Records¶
In addition to the Python modules documented below, note that the directory hepdata/modules/records/static/js
contains the JavaScript code that renders the tables and plots in a web browser using the
D3.js library.
API for HEPData-Records. |
|
Jinja utilities for Invenio. |
|
Blueprint for HEPData-Records. |
|
HEPData Subscribers API. |
|
HEPData Subscribers Model. |
|
Update INSPIRE publication information. |
|
YAML Processing Utils. |
hepdata.modules.records.api¶
API for HEPData-Records.
- hepdata.modules.records.api.format_submission(recid, record, version, version_count, hepdata_submission, data_table=None)[source]¶
Performs all the processing of the record to be displayed.
- Parameters:
recid
record
version
version_count
hepdata_submission
data_table
- Returns:
- hepdata.modules.records.api.format_tables(ctx, data_record_query, data_table, recid)[source]¶
Finds all the tables related to a submission and formats them for display in the UI or as JSON.
- Returns:
- hepdata.modules.records.api.format_resource(resource, contents, content_url)[source]¶
Gets info about a resource ready to be displayed on the resource’s landing page
- Parameters:
resource – DataResource object to be displayed
contents – Resource file contents
- Returns:
context dictionary ready for the template
- hepdata.modules.records.api.should_send_json_ld(request)[source]¶
Determine whether to send JSON-LD instead of HTML for this request
- hepdata.modules.records.api.get_commit_message(ctx, recid)[source]¶
Returns a commit message for the current version if present.
- Parameters:
ctx
recid
- hepdata.modules.records.api.create_breadcrumb_text(authors, ctx, record)[source]¶
Creates the breadcrumb text for a submission.

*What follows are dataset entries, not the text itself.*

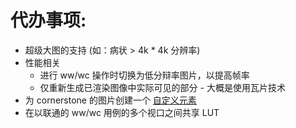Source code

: 代办事项:
========
* 超级大图的支持 (如：病状 > 4k * 4k 分辨率)
* 性能相关
  * 进行 ww/wc 操作时切换为低分辩率图片，以提高帧率
  * 仅重新生成已渲染图像中实际可见的部分 - 大概是使用瓦片技术
* 为 cornerstone 的图片创建一个 [自定义元素](http://www.html5rocks.com/en/tutorials/webcomponents/customelements/) 
* 在以联通的 ww/wc 用例的多个视口之间共享 LUT
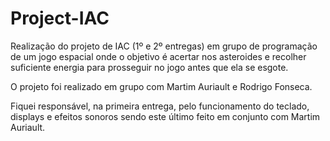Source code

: # Project-IAC
Realização do projeto de IAC (1º e 2º entregas) em grupo de programação de um jogo espacial onde o objetivo é acertar nos asteroides e recolher suficiente energia para prosseguir no jogo antes que ela se esgote.

O projeto foi realizado em grupo com Martim Auriault e Rodrigo Fonseca.

Fiquei responsável, na primeira entrega, pelo funcionamento do teclado, displays e efeitos sonoros sendo este último feito em conjunto com Martim Auriault. 
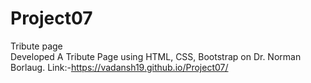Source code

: # Project07
Tribute page
<br>
Developed A Tribute Page using HTML, CSS, Bootstrap on Dr. Norman Borlaug.
Link:-https://vadansh19.github.io/Project07/

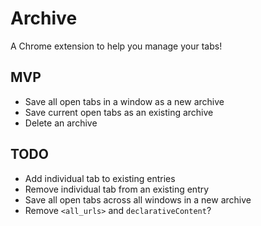 # Archive
A Chrome extension to help you manage your tabs!

## MVP
* Save all open tabs in a window as a new archive
* Save current open tabs as an existing archive
* Delete an archive

## TODO
* Add individual tab to existing entries
* Remove individual tab from an existing entry
* Save all open tabs across all windows in a new archive
* Remove `<all_urls>` and `declarativeContent`?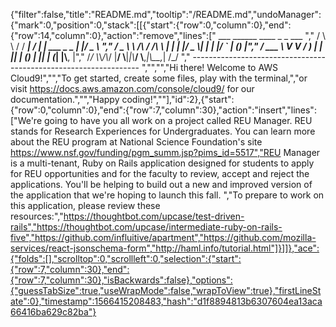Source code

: {"filter":false,"title":"README.md","tooltip":"/README.md","undoManager":{"mark":0,"position":0,"stack":[[{"start":{"row":0,"column":0},"end":{"row":14,"column":0},"action":"remove","lines":["         ___        ______     ____ _                 _  ___  ","        / \\ \\      / / ___|   / ___| | ___  _   _  __| |/ _ \\ ","       / _ \\ \\ /\\ / /\\___ \\  | |   | |/ _ \\| | | |/ _` | (_) |","      / ___ \\ V  V /  ___) | | |___| | (_) | |_| | (_| |\\__, |","     /_/   \\_\\_/\\_/  |____/   \\____|_|\\___/ \\__,_|\\__,_|  /_/ "," ----------------------------------------------------------------- ","","","Hi there! Welcome to AWS Cloud9!","","To get started, create some files, play with the terminal,","or visit https://docs.aws.amazon.com/console/cloud9/ for our documentation.","","Happy coding!",""],"id":2},{"start":{"row":0,"column":0},"end":{"row":7,"column":30},"action":"insert","lines":["We're going to have you all work on a project called REU Manager. REU stands for Research Experiences for Undergraduates. You can learn more about the REU program at National Science Foundation's site https://www.nsf.gov/funding/pgm_summ.jsp?pims_id=5517","REU Manager is a multi-tenant, Ruby on Rails application designed for students to apply for REU opportunities and for the faculty to review, accept and reject the applications. You'll be helping to build out a new and improved version of the application that we're hoping to launch this fall. ","To prepare to work on this application, please review these resources:","https://thoughtbot.com/upcase/test-driven-rails","https://thoughtbot.com/upcase/intermediate-ruby-on-rails-five","https://github.com/influitive/apartment","https://github.com/mozilla-services/react-jsonschema-form","http://haml.info/tutorial.html"]}]]},"ace":{"folds":[],"scrolltop":0,"scrollleft":0,"selection":{"start":{"row":7,"column":30},"end":{"row":7,"column":30},"isBackwards":false},"options":{"guessTabSize":true,"useWrapMode":false,"wrapToView":true},"firstLineState":0},"timestamp":1566415208483,"hash":"d1f8894813b6307604ea13aca66416ba629c82ba"}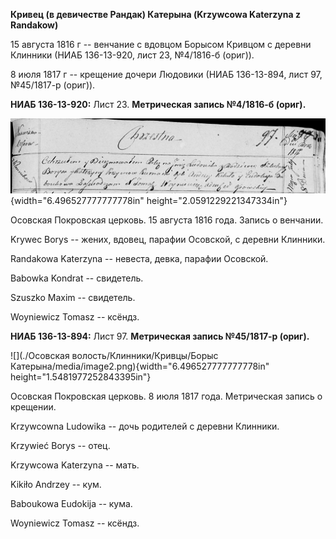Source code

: **Кривец (в девичестве Рандак) Катерына (Krzywcowa Katerzyna z
Randakow)**

15 августа 1816 г -- венчание с вдовцом Борысом Кривцом с деревни
Клинники (НИАБ 136-13-920, лист 23, №4/1816-б (ориг)).

8 июля 1817 г -- крещение дочери Людовики (НИАБ 136-13-894, лист 97,
№45/1817-р (ориг)).

**НИАБ 136-13-920:** Лист 23. **Метрическая запись №4/1816-б (ориг).**

![](./media/40088ba160f0e6f2d4db93dced62d9ed7ccb25e5.png){width="6.496527777777778in"
height="2.0591229221347334in"}

Осовская Покровская церковь. 15 августа 1816 года. Запись о венчании.

Krywec Borys -- жених, вдовец, парафии Осовской, с деревни Клинники.

Randakowa Katerzyna -- невеста, девка, парафии Осовской.

Babowka Kondrat -- свидетель.

Szuszko Maxim -- свидетель.

Woyniewicz Tomasz -- ксёндз.

**НИАБ 136-13-894:** Лист 97. **Метрическая запись №45/1817-р (ориг).**

![](./Осовская волость/Клинники/Кривцы/Борыс Катерына/media/image2.png){width="6.496527777777778in"
height="1.5481977252843395in"}

Осовская Покровская церковь. 8 июля 1817 года. Метрическая запись о
крещении.

Krzywcowna Ludowika -- дочь родителей с деревни Клинники.

Krzywieć Borys -- отец.

Krzywcowa Katerzyna -- мать.

Kikiło Andrzey -- кум.

Baboukowa Eudokija -- кума.

Woyniewicz Tomasz -- ксёндз.
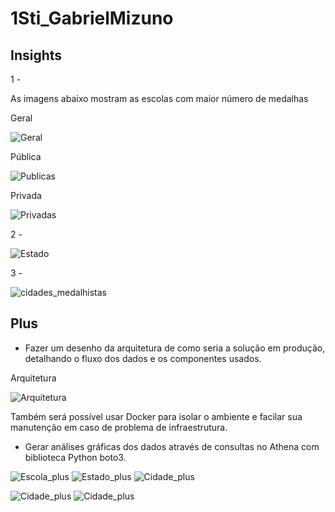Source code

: # 1Sti_GabrielMizuno

## Insights

1 -

As imagens abaixo mostram as escolas com maior número de medalhas

Geral

![Geral](img/top_escolas.png)

Pública

![Publicas](img/top_escolas_publicas.png)

Privada

![Privadas](img/top_escola_privadas.png)


2 -

![Estado](img/estado_medalhista.png)

3 - 

![cidades_medalhistas](img/cidades_medalhistas.png)


## Plus

- Fazer um desenho da arquitetura de como seria a solução em produção, detalhando o fluxo dos dados e os componentes usados.

Arquitetura 

![Arquitetura](img/Arquitetura.svg)

Também será possível usar Docker para isolar o ambiente e facilar sua manutenção em caso de problema de infraestrutura.

- Gerar análises gráficas dos dados através de consultas no Athena com biblioteca Python boto3.

![Escola_plus](img/top_escola_plus.png)
![Estado_plus](img/top_estado_plus.png)
![Cidade_plus](img/top_cidade_plus.png)

![Cidade_plus](img/medalha_origem_plus.png)
![Cidade_plus](img/medalha_origem_proporcao_plus.png)

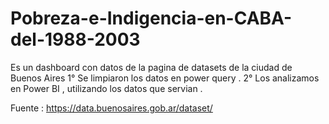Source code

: # Pobreza-e-Indigencia-en-CABA-del-1988-2003
Es un dashboard con datos de la pagina de datasets de la ciudad de Buenos Aires 
1° Se limpiaron los datos en power query .
2° Los analizamos en Power BI , utilizando los datos que servian . 







Fuente : https://data.buenosaires.gob.ar/dataset/
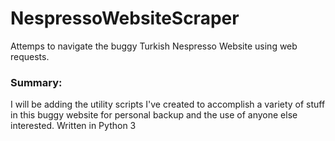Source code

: # NespressoWebsiteScraper
Attemps to navigate the buggy Turkish Nespresso Website using web requests.

### Summary:
I will be adding the utility scripts I've created to accomplish a variety of stuff in this buggy website for personal backup and the use of anyone else interested.
Written in Python 3
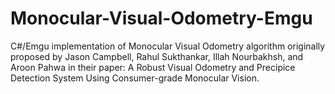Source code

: # Monocular-Visual-Odometry-Emgu
C#/Emgu implementation of Monocular Visual Odometry algorithm originally proposed by Jason Campbell, Rahul Sukthankar, Illah Nourbakhsh, and Aroon Pahwa in their paper: A Robust Visual Odometry and Precipice Detection System Using Consumer-grade Monocular Vision. 
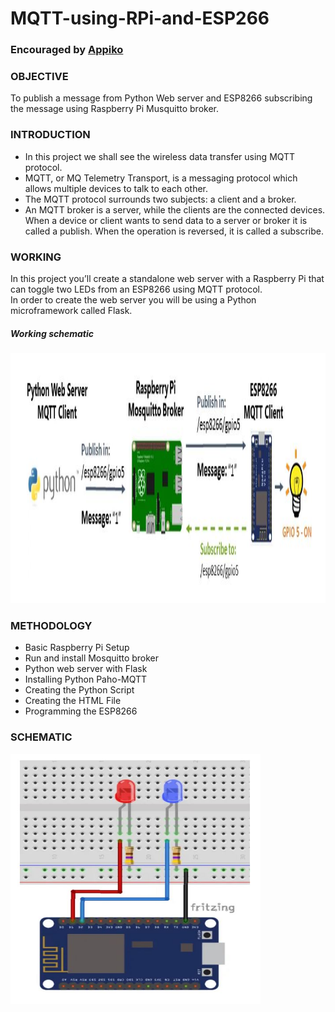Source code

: # MQTT-using-RPi-and-ESP266
### Encouraged by  <a href="https://appiko.org/">Appiko</a>

### OBJECTIVE
To publish a message from Python Web server and ESP8266 subscribing the message using Raspberry Pi Musquitto broker.

### INTRODUCTION
<ul>
<li>In this project we shall see the wireless data transfer using MQTT protocol.<br>
<li>MQTT, or MQ Telemetry Transport, is a messaging protocol which allows multiple devices to talk to each other.<br>
<li>The MQTT protocol surrounds two subjects: a client and a broker.<br>
<li>An MQTT broker is a server, while the clients are the connected devices. When a device or client wants to send data to a server or broker it is called a publish. When the operation is reversed, it is called a subscribe.<br>
 </ul>

### WORKING
In this project you’ll create a standalone web server with a Raspberry Pi that can toggle two LEDs from an ESP8266 using MQTT protocol.<br>
In order to create the web server you will be using a Python microframework called Flask.
##### Working schematic
<img src="images/Capture1.JPG" width="800" height="400"> <br/>

### METHODOLOGY
<ul>
<li>Basic Raspberry Pi Setup
<li>Run and install Mosquitto broker
<li> Python web server with Flask
<li> Installing Python Paho-MQTT
<li> Creating the Python Script
<li>Creating the HTML File
<li> Programming the ESP8266
 </ul>
 
 ### SCHEMATIC
 <img src="images/Capture2.JPG" width="400" height="400"> <br/>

- hepdata.modules.records.api.submission_has_resources(hepsubmission)[source]¶
Returns whether the submission has resources attached.
- Parameters:
hepsubmission – HEPSubmission object
- Returns:
bool
- hepdata.modules.records.api.render_record(recid, record, version, output_format, light_mode=False)[source]¶
- hepdata.modules.records.api.create_new_version(recid, user, notify_uploader=True, uploader_message=None)[source]¶
- hepdata.modules.records.api.process_payload(recid, file, redirect_url, synchronous=False)[source]¶
Process an uploaded file
- Parameters:
recid – int The id of the record to update
file – file The file to process
redirect_url – string Redirect URL to record, for use if the upload fails or in synchronous mode
synchronous – bool Whether to process asynchronously via celery (default) or immediately (only recommended for tests)
- Returns:
JSONResponse either containing ‘url’ (for success cases) or ‘message’ (for error cases, which will give a 400 error).
- (task)hepdata.modules.records.api.process_saved_file(file_path, recid, userid, redirect_url, previous_status)[source]¶
- hepdata.modules.records.api.check_and_convert_from_oldhepdata(input_directory, id, timestamp)[source]¶
Check if the input directory contains a .oldhepdata file and convert it to YAML if it happens.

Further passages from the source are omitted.